BEGIN Listed entries

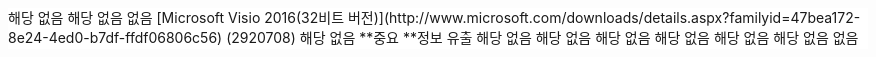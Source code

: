 </td>
<td style="border:1px solid black;">
해당 없음

</td>
<td style="border:1px solid black;">
해당 없음

</td>
<td style="border:1px solid black;">
없음

</td>
</tr>
<tr>
<td style="border:1px solid black;">
[Microsoft Visio 2016(32비트 버전)](http://www.microsoft.com/downloads/details.aspx?familyid=47bea172-8e24-4ed0-b7df-ffdf06806c56)  
(2920708)

</td>
<td style="border:1px solid black;">
해당 없음

</td>
<td style="border:1px solid black;">
**중요  
**정보 유출

</td>
<td style="border:1px solid black;">
해당 없음

</td>
<td style="border:1px solid black;">
해당 없음

</td>
<td style="border:1px solid black;">
해당 없음

</td>
<td style="border:1px solid black;">
해당 없음

</td>
<td style="border:1px solid black;">
해당 없음

</td>
<td style="border:1px solid black;">
해당 없음

</td>
<td style="border:1px solid black;">
없음
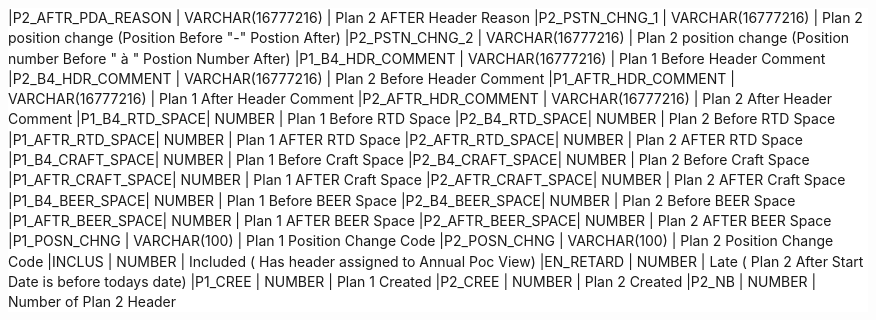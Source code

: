 |P2_AFTR_PDA_REASON	|	VARCHAR(16777216)	|	Plan 2 AFTER Header Reason
|P2_PSTN_CHNG_1	|	VARCHAR(16777216)	|	Plan 2 position change (Position Before "-" Postion After)
|P2_PSTN_CHNG_2	|	VARCHAR(16777216)	|	Plan 2 position change (Position number Before " à " Postion Number After)
|P1_B4_HDR_COMMENT	|	VARCHAR(16777216)	|	Plan 1 Before Header Comment
|P2_B4_HDR_COMMENT	|	VARCHAR(16777216)	|	Plan 2 Before Header Comment
|P1_AFTR_HDR_COMMENT	|	VARCHAR(16777216)	|	Plan 1 After Header Comment
|P2_AFTR_HDR_COMMENT	|	VARCHAR(16777216)	|	Plan 2 After Header Comment
|P1_B4_RTD_SPACE|	NUMBER	|	Plan 1 Before RTD Space
|P2_B4_RTD_SPACE|	NUMBER	|	Plan 2 Before RTD Space
|P1_AFTR_RTD_SPACE|	NUMBER	|	Plan 1 AFTER RTD Space
|P2_AFTR_RTD_SPACE|	NUMBER	|	Plan 2 AFTER RTD Space
|P1_B4_CRAFT_SPACE|	NUMBER	|	Plan 1 Before Craft Space
|P2_B4_CRAFT_SPACE|	NUMBER	|	Plan 2 Before Craft Space
|P1_AFTR_CRAFT_SPACE|	NUMBER	|	Plan 1 AFTER Craft Space
|P2_AFTR_CRAFT_SPACE|	NUMBER	|	Plan 2 AFTER Craft Space
|P1_B4_BEER_SPACE|	NUMBER	|	Plan 1 Before BEER Space
|P2_B4_BEER_SPACE|	NUMBER	|	Plan 2 Before BEER Space
|P1_AFTR_BEER_SPACE|	NUMBER	|	Plan 1 AFTER BEER Space
|P2_AFTR_BEER_SPACE|	NUMBER	|	Plan 2 AFTER BEER Space
|P1_POSN_CHNG	|	VARCHAR(100)	|	Plan 1 Position Change Code
|P2_POSN_CHNG	|	VARCHAR(100)	|	Plan 2 Position Change Code
|INCLUS	|	NUMBER	|	Included ( Has header assigned to Annual Poc View)
|EN_RETARD	|	NUMBER	|	Late ( Plan 2 After Start Date is before  todays date)
|P1_CREE	|	NUMBER	|	Plan 1 Created
|P2_CREE	|	NUMBER	|	Plan 2 Created
|P2_NB	|	NUMBER	|	Number of Plan 2 Header
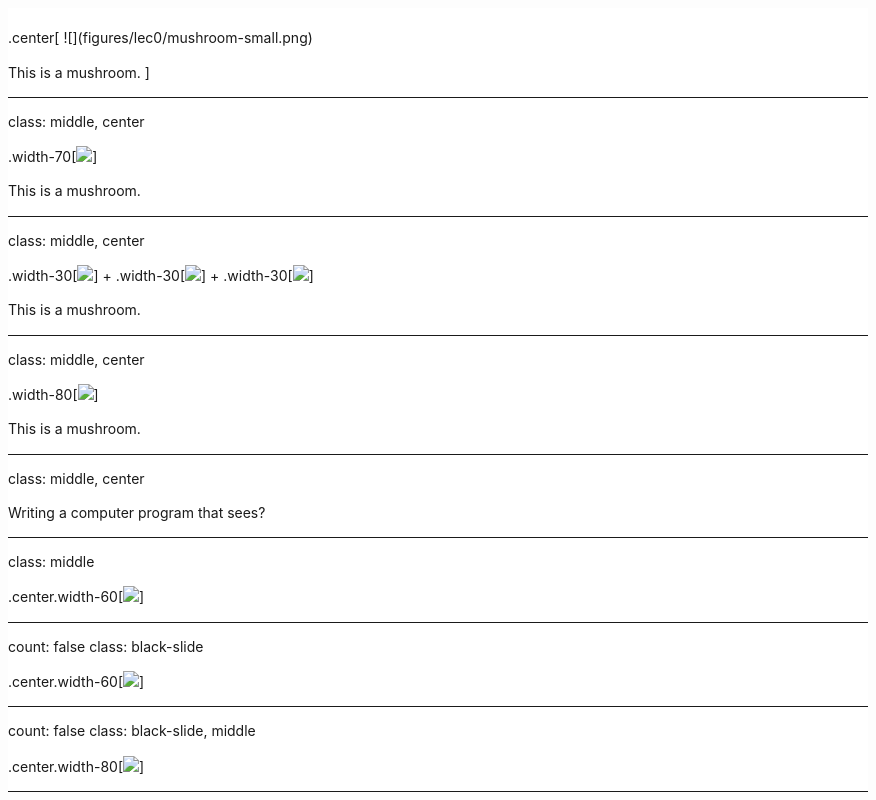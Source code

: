 <br>
.center[
![](figures/lec0/mushroom-small.png)

This is a mushroom.
]

---

class: middle, center

.width-70[![](figures/lec0/mushroom-big.png)]

This is a mushroom.

---

class: middle, center

.width-30[![](figures/lec0/mushroom-rgb0.png)] +
.width-30[![](figures/lec0/mushroom-rgb1.png)] +
.width-30[![](figures/lec0/mushroom-rgb2.png)]


This is a mushroom.

---

class: middle, center

.width-80[![](figures/lec0/mushroom-small-nb.png)]

This is a mushroom.

---

class: middle, center

Writing a computer program that sees?

---

class: middle

.center.width-60[![](figures/lec0/cat1.png)]

---

count: false
class: black-slide

.center.width-60[![](figures/lec0/cat2.png)]

---

count: false
class: black-slide, middle

.center.width-80[![](figures/lec0/cat3.png)]

---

END Listed entries

What the task asks ->
Please find every line in the records that contains the word "small", and copy it out.

Solution to this problem ->
![](figures/lec0/mushroom-small.png)
.width-80[![](figures/lec0/mushroom-small-nb.png)]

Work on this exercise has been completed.